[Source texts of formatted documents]
************

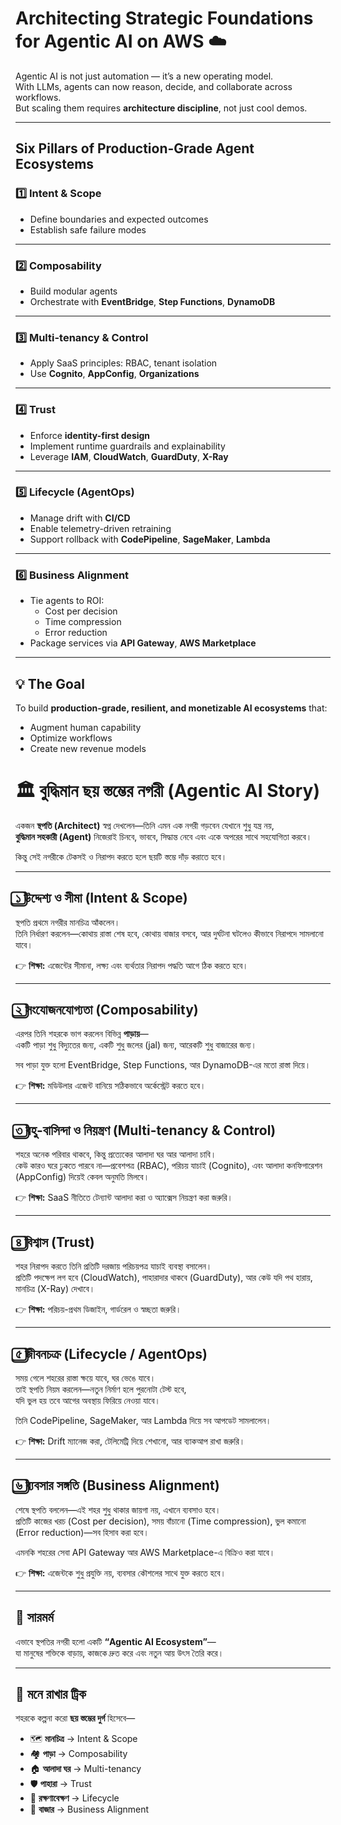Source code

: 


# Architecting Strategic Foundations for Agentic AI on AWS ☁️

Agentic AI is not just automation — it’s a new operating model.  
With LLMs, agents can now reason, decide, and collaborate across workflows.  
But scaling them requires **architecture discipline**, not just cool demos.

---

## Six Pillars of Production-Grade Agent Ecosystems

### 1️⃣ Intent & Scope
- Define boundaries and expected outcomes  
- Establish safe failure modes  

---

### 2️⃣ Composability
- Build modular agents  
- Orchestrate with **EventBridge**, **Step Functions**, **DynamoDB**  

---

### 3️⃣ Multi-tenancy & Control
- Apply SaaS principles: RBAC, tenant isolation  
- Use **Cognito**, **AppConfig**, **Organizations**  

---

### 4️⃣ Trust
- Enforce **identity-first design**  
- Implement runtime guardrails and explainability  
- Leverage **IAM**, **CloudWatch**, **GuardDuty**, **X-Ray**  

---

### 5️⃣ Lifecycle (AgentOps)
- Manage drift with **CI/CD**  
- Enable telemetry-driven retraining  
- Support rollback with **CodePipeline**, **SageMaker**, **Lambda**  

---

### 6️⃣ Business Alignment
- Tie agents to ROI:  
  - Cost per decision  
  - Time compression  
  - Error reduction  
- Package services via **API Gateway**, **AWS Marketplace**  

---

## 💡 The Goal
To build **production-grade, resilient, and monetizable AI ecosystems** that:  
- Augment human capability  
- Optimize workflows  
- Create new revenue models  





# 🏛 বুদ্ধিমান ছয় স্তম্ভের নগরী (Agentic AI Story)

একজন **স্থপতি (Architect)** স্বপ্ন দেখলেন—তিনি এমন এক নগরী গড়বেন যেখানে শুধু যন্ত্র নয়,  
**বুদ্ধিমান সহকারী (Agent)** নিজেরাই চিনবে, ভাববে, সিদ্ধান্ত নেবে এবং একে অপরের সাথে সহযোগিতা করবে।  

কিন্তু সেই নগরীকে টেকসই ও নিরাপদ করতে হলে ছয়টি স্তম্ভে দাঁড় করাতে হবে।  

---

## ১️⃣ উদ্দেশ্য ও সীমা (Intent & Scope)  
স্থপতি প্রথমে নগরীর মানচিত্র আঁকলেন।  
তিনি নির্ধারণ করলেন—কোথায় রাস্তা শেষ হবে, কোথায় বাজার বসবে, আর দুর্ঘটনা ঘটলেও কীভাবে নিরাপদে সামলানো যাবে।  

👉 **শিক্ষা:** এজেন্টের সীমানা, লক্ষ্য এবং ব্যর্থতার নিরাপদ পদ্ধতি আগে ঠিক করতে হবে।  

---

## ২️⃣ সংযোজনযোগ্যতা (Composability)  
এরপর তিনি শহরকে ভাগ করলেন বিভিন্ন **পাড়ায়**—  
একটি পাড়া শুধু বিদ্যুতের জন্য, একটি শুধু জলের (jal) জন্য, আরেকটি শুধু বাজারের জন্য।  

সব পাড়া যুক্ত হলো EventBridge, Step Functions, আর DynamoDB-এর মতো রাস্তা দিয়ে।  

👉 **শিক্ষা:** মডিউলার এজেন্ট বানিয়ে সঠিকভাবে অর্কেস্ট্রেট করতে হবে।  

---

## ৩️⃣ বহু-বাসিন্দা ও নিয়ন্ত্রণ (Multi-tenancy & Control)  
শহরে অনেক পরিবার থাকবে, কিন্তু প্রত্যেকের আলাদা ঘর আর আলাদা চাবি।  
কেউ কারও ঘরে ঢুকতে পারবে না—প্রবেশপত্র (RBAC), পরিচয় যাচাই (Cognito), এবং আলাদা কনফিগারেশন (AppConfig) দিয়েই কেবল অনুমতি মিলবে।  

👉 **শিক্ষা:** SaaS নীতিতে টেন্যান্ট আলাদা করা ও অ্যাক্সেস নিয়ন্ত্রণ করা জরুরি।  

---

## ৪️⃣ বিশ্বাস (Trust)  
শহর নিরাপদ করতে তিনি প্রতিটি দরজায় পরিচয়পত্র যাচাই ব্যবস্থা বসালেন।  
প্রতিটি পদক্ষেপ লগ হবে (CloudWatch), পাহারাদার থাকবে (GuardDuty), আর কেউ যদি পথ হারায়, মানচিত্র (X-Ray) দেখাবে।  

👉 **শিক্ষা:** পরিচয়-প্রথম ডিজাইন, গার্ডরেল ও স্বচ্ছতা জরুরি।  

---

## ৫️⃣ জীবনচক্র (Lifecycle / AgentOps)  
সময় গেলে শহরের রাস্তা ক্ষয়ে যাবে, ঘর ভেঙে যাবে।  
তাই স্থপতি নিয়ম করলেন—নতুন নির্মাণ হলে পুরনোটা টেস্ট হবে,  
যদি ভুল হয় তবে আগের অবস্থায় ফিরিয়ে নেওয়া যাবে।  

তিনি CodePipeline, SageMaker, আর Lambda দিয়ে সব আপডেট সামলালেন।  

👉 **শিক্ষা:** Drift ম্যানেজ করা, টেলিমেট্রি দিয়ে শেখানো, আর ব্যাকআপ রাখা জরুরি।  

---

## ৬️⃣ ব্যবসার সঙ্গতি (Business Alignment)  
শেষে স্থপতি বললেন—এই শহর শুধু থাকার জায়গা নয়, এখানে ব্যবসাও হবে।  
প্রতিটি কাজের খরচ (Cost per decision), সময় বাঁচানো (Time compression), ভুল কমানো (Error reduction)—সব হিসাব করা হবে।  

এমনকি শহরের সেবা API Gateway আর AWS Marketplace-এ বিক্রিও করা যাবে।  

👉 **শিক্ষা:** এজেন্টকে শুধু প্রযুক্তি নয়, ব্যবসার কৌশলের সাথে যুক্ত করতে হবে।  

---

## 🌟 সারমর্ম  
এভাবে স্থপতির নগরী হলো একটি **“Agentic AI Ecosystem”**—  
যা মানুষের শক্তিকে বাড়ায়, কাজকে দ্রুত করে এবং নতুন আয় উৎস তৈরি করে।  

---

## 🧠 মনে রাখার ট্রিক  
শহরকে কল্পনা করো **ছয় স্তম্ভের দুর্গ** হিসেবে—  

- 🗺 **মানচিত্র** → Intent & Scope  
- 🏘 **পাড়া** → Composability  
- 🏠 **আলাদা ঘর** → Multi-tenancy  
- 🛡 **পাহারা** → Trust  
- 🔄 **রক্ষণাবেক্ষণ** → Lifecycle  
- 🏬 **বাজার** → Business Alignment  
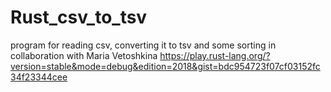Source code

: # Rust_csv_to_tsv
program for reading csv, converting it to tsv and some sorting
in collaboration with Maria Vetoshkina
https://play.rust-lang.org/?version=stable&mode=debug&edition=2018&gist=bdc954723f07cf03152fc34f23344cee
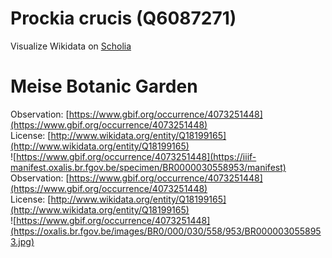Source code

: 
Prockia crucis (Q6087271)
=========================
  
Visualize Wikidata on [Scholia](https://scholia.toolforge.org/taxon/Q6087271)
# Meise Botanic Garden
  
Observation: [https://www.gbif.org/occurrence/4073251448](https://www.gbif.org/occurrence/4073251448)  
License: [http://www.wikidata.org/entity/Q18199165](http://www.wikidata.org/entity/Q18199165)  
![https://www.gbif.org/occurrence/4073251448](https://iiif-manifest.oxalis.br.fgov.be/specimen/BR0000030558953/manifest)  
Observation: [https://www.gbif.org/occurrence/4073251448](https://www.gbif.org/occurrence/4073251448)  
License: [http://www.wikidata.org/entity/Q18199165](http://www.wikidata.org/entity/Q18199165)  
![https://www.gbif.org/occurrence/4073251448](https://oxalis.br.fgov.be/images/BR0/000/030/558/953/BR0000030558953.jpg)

************

What to produce:
A complete answer lists each line of the data that holds the word "Cost".

Expected answer:
  - Cost per decision  
প্রতিটি কাজের খরচ (Cost per decision), সময় বাঁচানো (Time compression), ভুল কমানো (Error reduction)—সব হিসাব করা হবে।  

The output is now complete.